Lo peor es que a nadie parece importarle.

CIUDAD DE MÉXICO, DF., 12 Agosto 2015.- En lo que va del año, la entidad registra casi mil asesinatos, los mismos que se produjeron en todo 2013, cuando Guerrero debutó como el estado más violento del país. A este ritmo, 2015 podría terminar con mil 500 homicidios dolosos. Una locura.
Prácticamente no hay región del estado que esté libre de saña. La estela de sangre va de Tierra Caliente a Costa Chica, y de La Montaña a Costa Grande.
Acapulco se ha vuelto la ciudad más peligrosa del país y una de las más peligrosas del mundo. Durante el mes de junio mataron allí a 62 personas. Del 15 de julio a la fecha, ha habido 83 homicidios.
Escriba el nombre del puerto en cualquier buscador de noticias y lo que brincará es la ola de asesinatos que azota a un lugar que, por otras razones y en otros tiempos, dio renombre a México a nivel internacional.
La disputa del territorio entre bandas rivales de la delincuencia parece estar detrás de la violencia.
Lo que hasta hace pocos años era un enfrentamiento de dos grandes polos delincuenciales –los cárteles del Pacífico y del Golfo– ahora es una guerra en la que el número de participantes rebasa fácilmente la veintena.
Están, por supuesto, los Guerreros Unidos, los Rojos y los Ardillos, que se han dado a conocer a nivel nacional por hechos tan terribles como las desapariciones de Iguala y Chilapa, pero la lista no se detiene ahí. Están también el Cártel Independiente de Acapulco, el Nuevo Cártel de la Sierra, La Nueva Empresa, Los Granados, y las bandas de El Tigre y El Solano, entre otras. También ha incursionado ya el Cártel Jalisco Nueva Generación y hay presencia de lo que queda de La Familia Michoacana.

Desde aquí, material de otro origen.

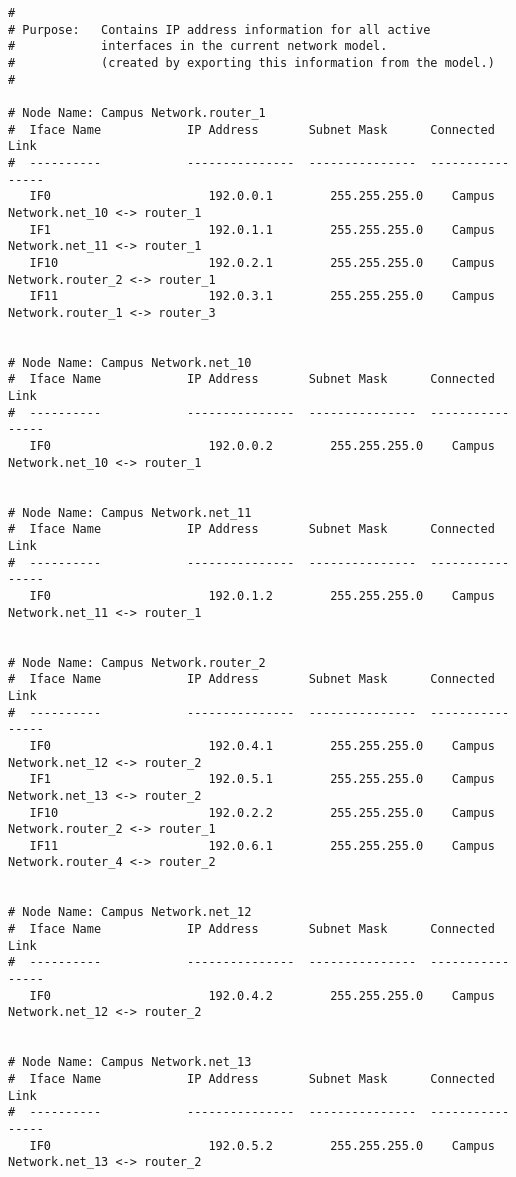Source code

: \documentclass[a4paper]{article}
\begin{document}
\begin{lstlisting}
# 
# Purpose:   Contains IP address information for all active 
#            interfaces in the current network model.
#            (created by exporting this information from the model.)
# 

# Node Name: Campus Network.router_1
#  Iface Name            IP Address       Subnet Mask      Connected Link
#  ----------            ---------------  ---------------  ----------------
   IF0                      192.0.0.1        255.255.255.0    Campus Network.net_10 <-> router_1
   IF1                      192.0.1.1        255.255.255.0    Campus Network.net_11 <-> router_1
   IF10                     192.0.2.1        255.255.255.0    Campus Network.router_2 <-> router_1
   IF11                     192.0.3.1        255.255.255.0    Campus Network.router_1 <-> router_3


# Node Name: Campus Network.net_10
#  Iface Name            IP Address       Subnet Mask      Connected Link
#  ----------            ---------------  ---------------  ----------------
   IF0                      192.0.0.2        255.255.255.0    Campus Network.net_10 <-> router_1


# Node Name: Campus Network.net_11
#  Iface Name            IP Address       Subnet Mask      Connected Link
#  ----------            ---------------  ---------------  ----------------
   IF0                      192.0.1.2        255.255.255.0    Campus Network.net_11 <-> router_1


# Node Name: Campus Network.router_2
#  Iface Name            IP Address       Subnet Mask      Connected Link
#  ----------            ---------------  ---------------  ----------------
   IF0                      192.0.4.1        255.255.255.0    Campus Network.net_12 <-> router_2
   IF1                      192.0.5.1        255.255.255.0    Campus Network.net_13 <-> router_2
   IF10                     192.0.2.2        255.255.255.0    Campus Network.router_2 <-> router_1
   IF11                     192.0.6.1        255.255.255.0    Campus Network.router_4 <-> router_2


# Node Name: Campus Network.net_12
#  Iface Name            IP Address       Subnet Mask      Connected Link
#  ----------            ---------------  ---------------  ----------------
   IF0                      192.0.4.2        255.255.255.0    Campus Network.net_12 <-> router_2


# Node Name: Campus Network.net_13
#  Iface Name            IP Address       Subnet Mask      Connected Link
#  ----------            ---------------  ---------------  ----------------
   IF0                      192.0.5.2        255.255.255.0    Campus Network.net_13 <-> router_2



\end{lstlisting}
\end{document}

La situación ha llegado a tal grado que el propio gobernador sustituto, Rogelio Ortega Martínez, reconoció a finales de julio que “nada es suficiente para la magnitud del problema que tenemos con la incidencia de las bandas delincuenciales”.
Unos días antes, ante la Comisión Permanente, Ortega dijo que la situación de desastre financiero de la entidad –causada, según él, por las protestas magisteriales– hacía que lo más viable para Guerrero sería dar por concluido anticipadamente el actual periodo de gobierno y adelantar la toma de posesión del gobernador electo Héctor Astudillo.
Imagínese lo que le espera a Guerrero en las seis semanas que faltan para el cambio de Poderes.
Y no es que todo vaya a componerse en cuanto Ortega pueda tirar la toalla legalmente. Pero es previsible que en el actual periodo de transición, en el que no parece haber autoridad a cargo de nada, las cosas simplemente se pongan peor.
Las noticias de las últimas horas resultan escalofriantes:  los asesinatos en las colonias acapulqueñas Emiliano Zapata, Costa Azul y Renacimiento, así como al descubrimiento de una fosa clandestina en la colonia Alta Cuauhtémoc, del mismo puerto, hay que sumar la retención de una veintena de personas de la comunidad de San Antonio Cayahuacán, del municipio de Olinalá, por un conflicto entre la policía comunitaria de ese lugar y la organización Antorcha Campesina.
Y aunque ese último hecho terminó sin situaciones que lamentar, sí es deplorable cómo se resuelven las cosas en un lugar donde reina el desgobierno. La vida humana se ha convertido en una mera prenda.
Por si fuera poco, el sábado pasado fue encontrado muerto, a bordo del taxi que manejaba, Miguel Ángel Jiménez, el comandante de la policía comunitaria de la Unión de Pueblos y Organizaciones del Estado de Guerrero (UPOEG).
El año pasado, a partir de los hechos de Iguala, Jiménez había liderado la búsqueda de cuerpos enterrados en forma clandestina en ese y otros municipios del norte de Guerrero.
Gracias a su labor, fueron encontrados 104 cuerpos, lo que permitió a muchas familias de desaparecidos saber qué había pasado con sus seres queridos. Con el homicidio de Jiménez, incluso esa esperanza parece haberse esfumado.